- Genre: Sitcom
- Created by: Steve Delaney; Graham Linehan;
- Based on: Count Arthur Strong's Radio Show! by Steve Delaney
- Written by: Steve Delaney; Graham Linehan;
- Directed by: Graham Linehan
- Starring: Steve Delaney; Rory Kinnear; Andy Linden; Ruth Posner; Dave Plimmer; Chris Ryman; Zahra Ahmadi;
- Composer: Jon Boden
- Country of origin: United Kingdom
- Original language: English
- No. of series: 3
- No. of episodes: 20

Production
- Executive producers: Richard Daws; Jon Rolph; Gregor Sharp;
- Producer: Richard Boden
- Running time: 30 minutes
- Production companies: Komedia Entertainment; Delightful Industries; Retort TV;

Original release
- Network: BBC Two (2013) BBC One (2015–2017)
- Release: 8 July 2013 – 14 July 2017

= Count Arthur Strong (TV series) =

British TV sitcom (2013–2017)

Count Arthur Strong is a BBC sitcom written by Steve Delaney and Graham Linehan.
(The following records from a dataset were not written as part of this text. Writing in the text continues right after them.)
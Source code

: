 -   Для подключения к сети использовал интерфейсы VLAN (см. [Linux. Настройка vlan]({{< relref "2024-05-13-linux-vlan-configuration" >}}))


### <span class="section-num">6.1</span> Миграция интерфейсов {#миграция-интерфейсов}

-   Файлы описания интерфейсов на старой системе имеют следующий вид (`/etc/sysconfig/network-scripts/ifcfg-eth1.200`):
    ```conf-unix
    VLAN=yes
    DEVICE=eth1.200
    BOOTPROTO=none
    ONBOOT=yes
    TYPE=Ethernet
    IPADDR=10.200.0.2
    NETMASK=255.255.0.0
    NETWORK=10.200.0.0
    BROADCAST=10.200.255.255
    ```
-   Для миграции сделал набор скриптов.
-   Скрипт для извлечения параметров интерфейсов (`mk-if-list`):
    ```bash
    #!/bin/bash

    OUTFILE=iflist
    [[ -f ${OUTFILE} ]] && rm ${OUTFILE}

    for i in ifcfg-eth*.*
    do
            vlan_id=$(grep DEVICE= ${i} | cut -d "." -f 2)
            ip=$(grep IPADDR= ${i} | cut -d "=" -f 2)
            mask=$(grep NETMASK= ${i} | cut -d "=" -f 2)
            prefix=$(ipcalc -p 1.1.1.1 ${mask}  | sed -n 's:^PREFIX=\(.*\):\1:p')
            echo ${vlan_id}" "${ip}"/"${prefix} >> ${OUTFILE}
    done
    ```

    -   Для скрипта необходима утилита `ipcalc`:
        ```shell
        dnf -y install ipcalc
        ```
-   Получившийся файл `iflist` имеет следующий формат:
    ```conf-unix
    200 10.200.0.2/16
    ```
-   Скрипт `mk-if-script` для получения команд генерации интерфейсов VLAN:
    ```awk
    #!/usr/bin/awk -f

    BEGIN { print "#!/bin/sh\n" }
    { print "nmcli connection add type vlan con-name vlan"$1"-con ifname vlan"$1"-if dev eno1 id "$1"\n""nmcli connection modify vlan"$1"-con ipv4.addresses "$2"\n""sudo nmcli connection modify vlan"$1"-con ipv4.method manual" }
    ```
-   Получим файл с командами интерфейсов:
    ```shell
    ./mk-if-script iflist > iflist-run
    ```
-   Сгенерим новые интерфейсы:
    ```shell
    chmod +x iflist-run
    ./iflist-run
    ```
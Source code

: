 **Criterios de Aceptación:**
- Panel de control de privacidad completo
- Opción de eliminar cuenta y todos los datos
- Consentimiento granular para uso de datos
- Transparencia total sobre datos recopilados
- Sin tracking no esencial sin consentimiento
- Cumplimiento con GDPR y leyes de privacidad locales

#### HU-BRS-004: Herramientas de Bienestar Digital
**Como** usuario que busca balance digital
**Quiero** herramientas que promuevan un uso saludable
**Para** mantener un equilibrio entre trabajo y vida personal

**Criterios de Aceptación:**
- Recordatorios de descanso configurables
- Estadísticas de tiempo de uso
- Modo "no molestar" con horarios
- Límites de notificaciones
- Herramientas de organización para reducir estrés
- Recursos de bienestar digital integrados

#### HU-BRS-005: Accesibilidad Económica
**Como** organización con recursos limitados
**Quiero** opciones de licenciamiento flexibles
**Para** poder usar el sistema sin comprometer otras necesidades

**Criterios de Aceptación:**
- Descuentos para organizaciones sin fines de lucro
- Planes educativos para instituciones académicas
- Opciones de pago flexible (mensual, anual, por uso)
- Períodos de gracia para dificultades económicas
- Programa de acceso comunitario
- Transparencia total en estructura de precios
Delaney portrays the title character in the series, a stage creation of Delaney's who has also featured in the BBC Radio 4 programme Count Arthur Strong's Radio Show!

==Plot==
The series begins with the meeting of Count Arthur Strong, an eccentric, septuagenarian, former music hall performer, with Michael Baker, the bookish son of his former comedy partner.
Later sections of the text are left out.